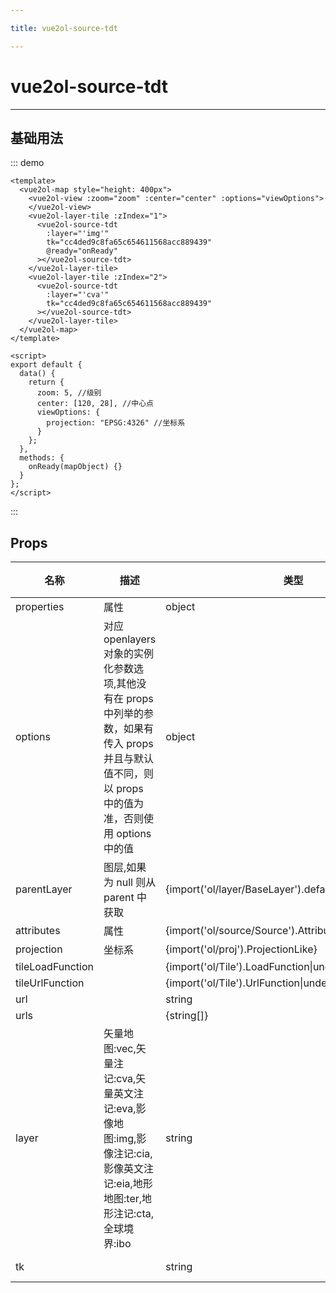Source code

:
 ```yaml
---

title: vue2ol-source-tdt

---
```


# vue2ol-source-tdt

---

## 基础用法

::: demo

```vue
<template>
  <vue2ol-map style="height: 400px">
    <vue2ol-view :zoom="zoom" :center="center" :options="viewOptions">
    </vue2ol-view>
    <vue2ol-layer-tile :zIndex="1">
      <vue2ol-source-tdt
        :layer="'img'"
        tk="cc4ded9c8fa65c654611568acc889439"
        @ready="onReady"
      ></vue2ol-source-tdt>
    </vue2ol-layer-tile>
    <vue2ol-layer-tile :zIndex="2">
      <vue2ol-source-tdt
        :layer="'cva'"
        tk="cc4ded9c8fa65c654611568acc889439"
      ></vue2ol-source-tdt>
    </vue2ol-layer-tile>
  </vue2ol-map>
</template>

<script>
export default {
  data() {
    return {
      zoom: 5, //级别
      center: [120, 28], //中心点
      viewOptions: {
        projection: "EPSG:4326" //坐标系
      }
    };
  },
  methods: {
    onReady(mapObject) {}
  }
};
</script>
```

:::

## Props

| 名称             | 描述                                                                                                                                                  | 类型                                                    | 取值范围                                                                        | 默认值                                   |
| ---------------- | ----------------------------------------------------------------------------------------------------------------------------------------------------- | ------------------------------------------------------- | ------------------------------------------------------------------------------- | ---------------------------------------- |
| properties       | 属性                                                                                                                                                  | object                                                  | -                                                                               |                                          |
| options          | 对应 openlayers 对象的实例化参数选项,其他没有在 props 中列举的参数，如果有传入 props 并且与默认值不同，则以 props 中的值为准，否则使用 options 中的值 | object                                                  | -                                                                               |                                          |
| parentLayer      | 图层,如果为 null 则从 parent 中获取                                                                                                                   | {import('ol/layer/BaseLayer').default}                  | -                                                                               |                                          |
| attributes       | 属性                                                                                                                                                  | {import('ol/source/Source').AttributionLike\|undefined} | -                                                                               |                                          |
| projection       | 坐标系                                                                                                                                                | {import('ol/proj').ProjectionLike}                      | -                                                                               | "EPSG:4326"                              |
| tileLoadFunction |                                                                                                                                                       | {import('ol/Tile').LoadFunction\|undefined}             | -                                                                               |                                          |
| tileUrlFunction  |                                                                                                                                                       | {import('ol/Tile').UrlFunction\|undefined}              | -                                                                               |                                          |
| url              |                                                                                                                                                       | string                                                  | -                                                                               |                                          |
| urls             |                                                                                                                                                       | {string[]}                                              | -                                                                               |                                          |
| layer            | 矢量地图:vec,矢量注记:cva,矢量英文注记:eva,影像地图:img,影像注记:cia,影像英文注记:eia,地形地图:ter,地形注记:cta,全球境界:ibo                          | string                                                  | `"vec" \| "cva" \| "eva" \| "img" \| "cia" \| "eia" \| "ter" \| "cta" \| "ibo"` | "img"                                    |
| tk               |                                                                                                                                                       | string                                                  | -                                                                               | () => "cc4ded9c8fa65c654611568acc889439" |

-*-*-

To do
Skip the pictures and give the entries above again word for word.

Worked solution
Source code

:
 ```yaml
---

title: vue2ol-source-tdt

---
```


# vue2ol-source-tdt

---

## 基础用法

::: demo

```vue
<template>
  <vue2ol-map style="height: 400px">
    <vue2ol-view :zoom="zoom" :center="center" :options="viewOptions">
    </vue2ol-view>
    <vue2ol-layer-tile :zIndex="1">
      <vue2ol-source-tdt
        :layer="'img'"
        tk="cc4ded9c8fa65c654611568acc889439"
        @ready="onReady"
      ></vue2ol-source-tdt>
    </vue2ol-layer-tile>
    <vue2ol-layer-tile :zIndex="2">
      <vue2ol-source-tdt
        :layer="'cva'"
        tk="cc4ded9c8fa65c654611568acc889439"
      ></vue2ol-source-tdt>
    </vue2ol-layer-tile>
  </vue2ol-map>
</template>

<script>
export default {
  data() {
    return {
      zoom: 5, //级别
      center: [120, 28], //中心点
      viewOptions: {
        projection: "EPSG:4326" //坐标系
      }
    };
  },
  methods: {
    onReady(mapObject) {}
  }
};
</script>
```

:::

## Props

| 名称             | 描述                                                                                                                                                  | 类型                                                    | 取值范围                                                                        | 默认值                                   |
| ---------------- | ----------------------------------------------------------------------------------------------------------------------------------------------------- | ------------------------------------------------------- | ------------------------------------------------------------------------------- | ---------------------------------------- |
| properties       | 属性                                                                                                                                                  | object                                                  | -                                                                               |                                          |
| options          | 对应 openlayers 对象的实例化参数选项,其他没有在 props 中列举的参数，如果有传入 props 并且与默认值不同，则以 props 中的值为准，否则使用 options 中的值 | object                                                  | -                                                                               |                                          |
| parentLayer      | 图层,如果为 null 则从 parent 中获取                                                                                                                   | {import('ol/layer/BaseLayer').default}                  | -                                                                               |                                          |
| attributes       | 属性                                                                                                                                                  | {import('ol/source/Source').AttributionLike\|undefined} | -                                                                               |                                          |
| projection       | 坐标系                                                                                                                                                | {import('ol/proj').ProjectionLike}                      | -                                                                               | "EPSG:4326"                              |
| tileLoadFunction |                                                                                                                                                       | {import('ol/Tile').LoadFunction\|undefined}             | -                                                                               |                                          |
| tileUrlFunction  |                                                                                                                                                       | {import('ol/Tile').UrlFunction\|undefined}              | -                                                                               |                                          |
| url              |                                                                                                                                                       | string                                                  | -                                                                               |                                          |
| urls             |                                                                                                                                                       | {string[]}                                              | -                                                                               |                                          |
| layer            | 矢量地图:vec,矢量注记:cva,矢量英文注记:eva,影像地图:img,影像注记:cia,影像英文注记:eia,地形地图:ter,地形注记:cta,全球境界:ibo                          | string                                                  | `"vec" \| "cva" \| "eva" \| "img" \| "cia" \| "eia" \| "ter" \| "cta" \| "ibo"` | "img"                                    |
| tk               |                                                                                                                                                       | string                                                  | -                                                                               | () => "cc4ded9c8fa65c654611568acc889439" |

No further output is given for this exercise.